Earlier this year, NYRB Classics published two books by him: his novel Blue Lard and a collection of his short fiction, Red Pyramid and Other Stories, both translated by Max Lawton and available in English for the first time. Widely hailed as the Russian De Sade, Sorokin is one of the most radical and inventive voices in contemporary world literature. He writes as much in the tradition of the political dissident as in that of literary troublemakers such as Burroughs, Bataille, and Houellebecq. His second novel, The Queue (available as an NYRB Classic), was banned in the Soviet Union for satirizing socialist bureaucracy, and in post-Soviet Russia, he has continued his unflinching indictment of Russian authoritarianism.

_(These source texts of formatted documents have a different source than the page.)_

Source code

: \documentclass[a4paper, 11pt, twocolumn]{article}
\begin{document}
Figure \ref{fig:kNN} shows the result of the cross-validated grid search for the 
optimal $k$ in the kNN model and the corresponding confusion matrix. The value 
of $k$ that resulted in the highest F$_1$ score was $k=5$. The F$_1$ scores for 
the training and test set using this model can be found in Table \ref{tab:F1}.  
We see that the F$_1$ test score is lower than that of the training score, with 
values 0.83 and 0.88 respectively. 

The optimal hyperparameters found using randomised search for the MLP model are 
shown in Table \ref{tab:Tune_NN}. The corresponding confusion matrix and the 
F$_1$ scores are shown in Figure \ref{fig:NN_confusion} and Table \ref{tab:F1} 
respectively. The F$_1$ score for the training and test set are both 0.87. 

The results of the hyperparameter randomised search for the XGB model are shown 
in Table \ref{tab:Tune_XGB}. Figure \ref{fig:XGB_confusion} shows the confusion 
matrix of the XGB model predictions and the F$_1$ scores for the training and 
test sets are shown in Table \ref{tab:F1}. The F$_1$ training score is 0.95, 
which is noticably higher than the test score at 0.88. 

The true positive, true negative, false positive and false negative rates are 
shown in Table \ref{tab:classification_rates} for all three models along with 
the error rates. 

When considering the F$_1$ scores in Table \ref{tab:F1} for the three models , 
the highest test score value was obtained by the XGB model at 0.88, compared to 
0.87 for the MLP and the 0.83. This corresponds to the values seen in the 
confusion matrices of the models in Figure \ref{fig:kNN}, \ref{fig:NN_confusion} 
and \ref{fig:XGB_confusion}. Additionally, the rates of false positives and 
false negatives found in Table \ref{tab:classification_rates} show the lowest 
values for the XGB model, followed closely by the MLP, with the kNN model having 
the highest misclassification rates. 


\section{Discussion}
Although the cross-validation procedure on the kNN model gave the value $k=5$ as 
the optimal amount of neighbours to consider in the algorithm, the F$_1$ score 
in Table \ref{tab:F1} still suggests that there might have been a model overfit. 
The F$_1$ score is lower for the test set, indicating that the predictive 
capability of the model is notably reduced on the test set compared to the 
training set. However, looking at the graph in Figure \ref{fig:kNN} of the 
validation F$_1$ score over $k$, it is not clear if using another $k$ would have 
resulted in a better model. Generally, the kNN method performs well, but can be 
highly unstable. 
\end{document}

Originally published in 1999, Blue Lard is Sorokin’s most notorious book. Featuring a graphic sex scene between Stalin and Khrushchev, Blue Lard led to pornography charges against Sorokin, and inspired pro-Putin protestors to throw the author’s books into a gigantic makeshift toilet in front of Moscow’s Bolshoi Theatre. Now, 25 years later, English readers can finally experience Sorokin’s phantasmagorical, boundary-defying romp through Russian literature and alternative twentieth-century history.
Vladimir Sorokin was born in a small town outside of Moscow in 1955. He trained as an engineer at the Moscow Institute of Oil and Gas but later turned to art and writing, becoming a major presence in the Moscow underground of the 1980s. In 1992, Sorokin’s Their Four Hearts was short-listed for the Russian Booker Prize; in 2001, he received the Andrei Bely Award for outstanding contributions to Russian literature.
Max Lawton is a novelist, musician, and translator. He has translated several works by Vladimir Sorokin, including the NYRB Classics edition of Telluria.